As fontes e as folhas de cálculo usadas por Piketty foram disponibilizadas pelo próprio na Internet. O editor de economia do jornal britânico, Chris Giles, debruçou-se sobre aquele material e diz que Piketty se enganou a copiar alguns números, que fez ajustes às fórmulas para que os resultados sustentassem a tese do aumento da desigualdade, que recorreu a dados de anos errados para extrair conclusões e que apresentou gráficos com dados para períodos em relação aos quais não existe nenhuma fonte.

“Quando estava a escrever um artigo sobre a distribuição da riqueza no Reino Unido, notei uma discrepância séria entre a concentração de riqueza contemporânea descrita em O Capital no Século XXI e aquela que estava nas estatísticas oficiais do Reino Unido”, escreve o jornalista, explicando que isso o levou a analisar as contas do economista francês. “Descobri que as estimativas dele de desigualdade na riqueza – a peça central de O Capital no Século XXI – estão minadas por uma série de problemas e erros. Alguns assuntos são problemas de fontes e de definições. Alguns números parecem ser simplesmente tirados do ar”.

Numa resposta escrita ao jornal, que foi publicada na íntegra, Piketty começa por afirmar que colocou os ficheiros online porque quer “promover um debate aberto e transparente” e argumenta que se tivesse algo a esconder não teria disponibilizado aquela informação.

Rui Fonseca said...

“Tal como escrevi claramente no livro, no apêndice online e nos muitos artigos técnicos que publiquei sobre este tópico, é preciso fazer uma série de ajustamentos às fontes de dados para as tornar mais homogéneas ao longo do tempo e entre países”, prossegue Piketty (cujo livro será tema de um trabalho na revista 2 deste domingo). “Tentei no contexto deste livro fazer as decisões e escolhas mais justificadas sobre as fontes de informação e ajustamentos”. O economista admite que as fontes de informação históricas existentes sobre riqueza precisam de ser melhoradas, mas diz que ficaria “muito surpreendido se alguma conclusão substantiva sobre a evolução de longo prazo das distribuições de riqueza fosse muito afectada por estes melhoramentos”.

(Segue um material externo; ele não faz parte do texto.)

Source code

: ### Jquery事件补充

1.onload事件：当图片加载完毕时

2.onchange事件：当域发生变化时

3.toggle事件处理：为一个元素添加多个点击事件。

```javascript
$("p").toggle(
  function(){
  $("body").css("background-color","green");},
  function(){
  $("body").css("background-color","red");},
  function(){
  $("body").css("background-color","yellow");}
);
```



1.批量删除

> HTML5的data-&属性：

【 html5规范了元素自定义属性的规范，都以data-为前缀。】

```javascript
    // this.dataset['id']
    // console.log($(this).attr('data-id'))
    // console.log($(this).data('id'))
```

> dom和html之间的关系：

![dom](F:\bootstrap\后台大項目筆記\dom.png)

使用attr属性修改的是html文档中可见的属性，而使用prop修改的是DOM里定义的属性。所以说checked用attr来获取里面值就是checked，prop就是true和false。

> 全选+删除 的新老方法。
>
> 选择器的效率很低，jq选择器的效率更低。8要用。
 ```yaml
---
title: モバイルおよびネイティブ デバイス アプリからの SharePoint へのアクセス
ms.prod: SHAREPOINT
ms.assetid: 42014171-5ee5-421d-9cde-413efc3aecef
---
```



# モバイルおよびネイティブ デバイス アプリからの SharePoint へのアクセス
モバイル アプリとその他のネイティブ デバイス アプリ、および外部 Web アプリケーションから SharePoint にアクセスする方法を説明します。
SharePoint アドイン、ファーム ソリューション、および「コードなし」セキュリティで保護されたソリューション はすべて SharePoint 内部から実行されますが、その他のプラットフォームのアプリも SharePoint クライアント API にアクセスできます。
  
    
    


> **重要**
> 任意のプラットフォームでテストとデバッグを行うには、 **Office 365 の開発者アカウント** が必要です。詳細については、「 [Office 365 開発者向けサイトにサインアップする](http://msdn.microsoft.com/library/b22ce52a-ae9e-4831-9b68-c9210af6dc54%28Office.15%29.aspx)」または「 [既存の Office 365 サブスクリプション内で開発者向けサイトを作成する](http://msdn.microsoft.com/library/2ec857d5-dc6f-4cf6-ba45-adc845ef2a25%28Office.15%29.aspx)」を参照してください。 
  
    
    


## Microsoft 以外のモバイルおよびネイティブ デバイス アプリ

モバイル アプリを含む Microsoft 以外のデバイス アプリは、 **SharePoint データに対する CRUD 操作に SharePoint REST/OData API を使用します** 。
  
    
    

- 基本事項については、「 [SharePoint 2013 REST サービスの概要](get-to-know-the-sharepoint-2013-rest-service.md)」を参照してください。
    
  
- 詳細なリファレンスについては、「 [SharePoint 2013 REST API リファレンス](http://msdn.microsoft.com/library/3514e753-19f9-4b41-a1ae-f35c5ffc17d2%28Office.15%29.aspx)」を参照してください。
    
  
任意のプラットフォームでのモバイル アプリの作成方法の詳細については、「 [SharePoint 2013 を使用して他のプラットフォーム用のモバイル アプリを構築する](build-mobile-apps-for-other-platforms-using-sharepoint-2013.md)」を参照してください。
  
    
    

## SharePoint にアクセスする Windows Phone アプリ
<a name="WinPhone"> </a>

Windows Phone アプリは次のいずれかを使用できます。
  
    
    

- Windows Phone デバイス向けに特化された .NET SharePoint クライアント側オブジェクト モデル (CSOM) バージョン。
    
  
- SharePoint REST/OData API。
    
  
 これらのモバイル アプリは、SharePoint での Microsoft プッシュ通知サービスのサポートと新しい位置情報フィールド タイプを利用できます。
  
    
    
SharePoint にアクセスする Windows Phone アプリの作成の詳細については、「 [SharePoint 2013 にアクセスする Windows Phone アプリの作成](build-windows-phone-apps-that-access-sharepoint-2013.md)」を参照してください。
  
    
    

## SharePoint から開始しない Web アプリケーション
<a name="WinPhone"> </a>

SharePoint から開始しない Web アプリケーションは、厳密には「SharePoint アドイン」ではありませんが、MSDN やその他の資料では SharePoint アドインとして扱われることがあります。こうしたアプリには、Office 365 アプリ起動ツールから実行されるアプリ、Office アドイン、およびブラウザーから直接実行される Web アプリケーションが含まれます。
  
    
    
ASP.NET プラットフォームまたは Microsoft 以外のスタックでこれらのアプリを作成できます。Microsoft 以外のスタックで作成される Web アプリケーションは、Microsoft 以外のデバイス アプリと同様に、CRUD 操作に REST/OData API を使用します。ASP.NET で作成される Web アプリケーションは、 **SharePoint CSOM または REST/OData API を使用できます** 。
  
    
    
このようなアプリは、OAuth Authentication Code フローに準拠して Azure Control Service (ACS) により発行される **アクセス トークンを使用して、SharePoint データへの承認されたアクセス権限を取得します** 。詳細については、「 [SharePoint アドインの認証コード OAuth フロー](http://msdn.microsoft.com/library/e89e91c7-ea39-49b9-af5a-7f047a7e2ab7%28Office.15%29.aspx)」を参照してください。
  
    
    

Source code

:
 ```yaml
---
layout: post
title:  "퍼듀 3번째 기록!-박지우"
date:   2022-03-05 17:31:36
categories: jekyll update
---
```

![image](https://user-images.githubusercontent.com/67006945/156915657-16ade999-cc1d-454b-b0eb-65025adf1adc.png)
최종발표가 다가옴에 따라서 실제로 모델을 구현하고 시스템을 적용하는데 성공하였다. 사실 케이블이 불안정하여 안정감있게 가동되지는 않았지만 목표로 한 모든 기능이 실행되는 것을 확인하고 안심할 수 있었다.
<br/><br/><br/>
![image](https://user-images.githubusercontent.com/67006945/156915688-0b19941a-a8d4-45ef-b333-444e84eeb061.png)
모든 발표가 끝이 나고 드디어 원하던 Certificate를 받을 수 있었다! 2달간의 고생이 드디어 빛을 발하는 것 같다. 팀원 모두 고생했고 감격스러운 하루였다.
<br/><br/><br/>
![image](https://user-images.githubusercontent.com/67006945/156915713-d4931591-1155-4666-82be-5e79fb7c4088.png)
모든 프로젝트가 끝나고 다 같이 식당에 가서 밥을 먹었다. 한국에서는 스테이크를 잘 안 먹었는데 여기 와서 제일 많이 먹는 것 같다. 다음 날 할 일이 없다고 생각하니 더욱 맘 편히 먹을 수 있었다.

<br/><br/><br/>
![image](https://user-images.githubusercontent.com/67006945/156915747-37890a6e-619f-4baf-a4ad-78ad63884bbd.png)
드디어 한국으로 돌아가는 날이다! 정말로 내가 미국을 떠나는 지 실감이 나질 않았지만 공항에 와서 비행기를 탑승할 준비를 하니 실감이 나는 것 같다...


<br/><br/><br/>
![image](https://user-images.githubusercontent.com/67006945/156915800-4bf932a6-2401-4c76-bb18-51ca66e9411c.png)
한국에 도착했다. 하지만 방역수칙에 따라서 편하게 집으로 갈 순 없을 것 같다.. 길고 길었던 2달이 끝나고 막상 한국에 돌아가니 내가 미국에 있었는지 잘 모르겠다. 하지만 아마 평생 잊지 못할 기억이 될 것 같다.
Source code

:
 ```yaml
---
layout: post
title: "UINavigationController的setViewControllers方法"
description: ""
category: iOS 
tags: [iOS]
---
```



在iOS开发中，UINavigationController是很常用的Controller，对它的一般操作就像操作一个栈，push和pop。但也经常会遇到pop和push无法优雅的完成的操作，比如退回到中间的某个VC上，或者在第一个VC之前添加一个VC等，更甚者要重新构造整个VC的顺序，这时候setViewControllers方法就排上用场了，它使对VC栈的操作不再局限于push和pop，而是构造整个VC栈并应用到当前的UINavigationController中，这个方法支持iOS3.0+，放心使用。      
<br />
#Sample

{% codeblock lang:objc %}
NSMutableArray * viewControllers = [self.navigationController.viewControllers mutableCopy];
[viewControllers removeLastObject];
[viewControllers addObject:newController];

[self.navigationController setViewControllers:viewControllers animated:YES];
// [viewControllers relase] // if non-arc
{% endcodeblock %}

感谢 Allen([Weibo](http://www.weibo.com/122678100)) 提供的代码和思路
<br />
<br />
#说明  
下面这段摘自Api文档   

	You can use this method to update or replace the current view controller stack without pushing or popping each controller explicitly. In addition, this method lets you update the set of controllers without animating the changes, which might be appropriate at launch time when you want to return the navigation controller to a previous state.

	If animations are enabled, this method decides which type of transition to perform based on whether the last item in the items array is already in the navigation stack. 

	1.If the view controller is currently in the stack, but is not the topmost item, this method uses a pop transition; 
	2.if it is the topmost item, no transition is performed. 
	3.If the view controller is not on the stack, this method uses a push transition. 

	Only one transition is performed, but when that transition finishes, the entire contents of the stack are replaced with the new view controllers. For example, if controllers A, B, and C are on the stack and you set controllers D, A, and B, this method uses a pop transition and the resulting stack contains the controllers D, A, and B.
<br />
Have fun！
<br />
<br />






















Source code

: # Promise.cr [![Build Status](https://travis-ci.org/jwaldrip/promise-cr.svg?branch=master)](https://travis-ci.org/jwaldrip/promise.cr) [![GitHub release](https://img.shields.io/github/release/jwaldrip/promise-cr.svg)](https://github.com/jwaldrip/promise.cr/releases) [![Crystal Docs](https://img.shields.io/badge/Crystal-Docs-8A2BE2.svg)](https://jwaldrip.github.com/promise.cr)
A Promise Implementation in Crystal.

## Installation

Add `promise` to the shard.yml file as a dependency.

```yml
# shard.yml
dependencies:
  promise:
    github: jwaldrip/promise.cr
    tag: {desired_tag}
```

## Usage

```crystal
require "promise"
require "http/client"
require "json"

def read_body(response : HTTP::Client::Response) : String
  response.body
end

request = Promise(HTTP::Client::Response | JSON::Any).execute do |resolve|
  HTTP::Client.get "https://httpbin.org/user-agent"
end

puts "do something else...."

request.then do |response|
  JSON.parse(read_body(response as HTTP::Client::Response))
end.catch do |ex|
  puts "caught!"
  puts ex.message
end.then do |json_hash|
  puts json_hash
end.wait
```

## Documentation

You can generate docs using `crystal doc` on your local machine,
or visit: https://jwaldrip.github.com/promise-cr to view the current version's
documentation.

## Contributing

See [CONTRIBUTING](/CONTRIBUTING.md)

Na resposta, Piketty remete também para um artigo científico recente de dois investigadores (um da Universidade de Berkeley e outro da London School of Economics) sobre a desigualdade de riqueza nos EUA. O autor nota que as conclusões a que este trabalho chega são semelhantes às que estão no livro.

Os erros a que o Financial Times se refere dizem respeito aos dados relativos à riqueza, sobre a qual o autor já tinha admitido haver menos fontes de informação. O livro analisa também a evolução do rendimento. A principal tese é a de que o retorno do capital é superior ao crescimento económico e que a riqueza tende a concentrar-se numa minoria. O livro tornou-se um best-seller, tendo recebido vários elogios de outros economistas, incluindo do Prémio Nobel Paul Krugman, embora também tenha sido alvo de várias reparos. O colunista do Financial Times Martin Wolf, por exemplo, tinha destacado a importância do livro, mas referido “fraquezas claras” em algumas das ideias do autor. No entanto, esta crítica não se referia às conclusões estatísticas.

Chris Giles aponta muitos pontos que considera errados nas folhas de cálculo de Piketty. Numa delas, os números sobre a concentração de riqueza nos EUA em 1908 não são os que estão na fonte indicada pelo próprio economista. O jornalista sugere que se tratou de um simples erro de transcrição, já que o valor é igual ao de outro ano na tabela original. Num outro caso, o jornalista observou ajustamentos "arbitrários" e não explicados nas fórmulas. Por exemplo, à fórmula para calcular a percentagem de riqueza detida pelo 1% de pessoas mais ricas dos EUA em 1970 foram somados dois pontos percentuais. Ainda numa outra das muitas falhas descritas, o jornal diz que Piketty usou dados de 1935 da Suécia como se fossem valores para o início daquela década, procedimento semelhante ao que fez para outros países e anos.